It is to Lambert of Mulhouse, that we owe this first step. This ingenious geometer had proposed a very simple problem which any person may comprehend. A slender metallic bar is exposed at one of its extremities to the constant action of a certain focus of heat. The parts nearest the focus are heated first. Gradually the heat communicates itself to the more distant parts, and, after a short time, each point acquires the maximum temperature which it can ever attain. Although the experiment were to last a hundred years, the thermometric state of the bar would not undergo any modification.
As might be reasonably expected, this maximum of heat is so much less considerable as we recede from the focus. Is there any relation between the final temperatures and the distances of the different particles of the bar from the extremity directly heated? Such a relation exists. It is very simple. Lambert investigated it by calculation, and experience confirmed the results of theory.
In addition to the somewhat elementary question of the longitudinal propagation of heat, there offered itself the more general but much more difficult problem of the propagation of heat in a body of three dimensions terminated by any surface whatever. This problem demanded the aid of the higher analysis. It was Fourier who first assigned the equations. It is to Fourier, also, that we owe certain theorems, by means of which we may ascend from the differential equations to the integrals, and push the solutions in the majority of cases to the final numerical applications.

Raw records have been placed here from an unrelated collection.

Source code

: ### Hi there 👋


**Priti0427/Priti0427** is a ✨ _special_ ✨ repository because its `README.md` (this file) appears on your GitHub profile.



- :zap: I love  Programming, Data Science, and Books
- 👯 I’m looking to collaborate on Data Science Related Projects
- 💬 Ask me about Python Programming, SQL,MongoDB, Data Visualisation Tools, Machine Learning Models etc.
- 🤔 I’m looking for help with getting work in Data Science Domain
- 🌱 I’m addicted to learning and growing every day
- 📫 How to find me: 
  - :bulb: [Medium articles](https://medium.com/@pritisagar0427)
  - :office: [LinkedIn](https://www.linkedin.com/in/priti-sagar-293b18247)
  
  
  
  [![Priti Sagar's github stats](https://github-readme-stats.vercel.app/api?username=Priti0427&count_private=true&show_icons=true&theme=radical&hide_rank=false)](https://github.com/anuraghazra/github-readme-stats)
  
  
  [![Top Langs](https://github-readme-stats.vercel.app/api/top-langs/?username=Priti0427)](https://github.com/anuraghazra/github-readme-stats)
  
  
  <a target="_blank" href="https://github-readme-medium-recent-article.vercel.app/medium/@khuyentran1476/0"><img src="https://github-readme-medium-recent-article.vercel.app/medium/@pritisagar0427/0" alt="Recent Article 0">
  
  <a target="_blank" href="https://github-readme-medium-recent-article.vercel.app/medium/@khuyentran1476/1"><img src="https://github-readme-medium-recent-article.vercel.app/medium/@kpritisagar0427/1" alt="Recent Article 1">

The first memoir of Fourier on the theory of heat dates from the year 1807. The Academy, to which it was communicated, being desirous of inducing the author to extend and improve his researches, made the question of the propagation of heat the subject of the great mathematical prize which was to be awarded in the beginning of the year 1812. Fourier did, in effect, compete, and his memoir was crowned. But, alas! as Fontenelle said: “In the country even of demonstrations, there are to be found causes of dissension.” Some restrictions mingled with the favourable judgment. The illustrious commissioners of the prize, Laplace, Lagrange, and Legendre, while acknowledging the novelty and importance of the subject, while declaring that the real differential equations of the propagation of heat were finally found, asserted that they perceived difficulties in the way in which the author arrived at them. They added, that his processes of integration left something to be desired, even on the score of rigour. They did not, however, support their opinion by any arguments.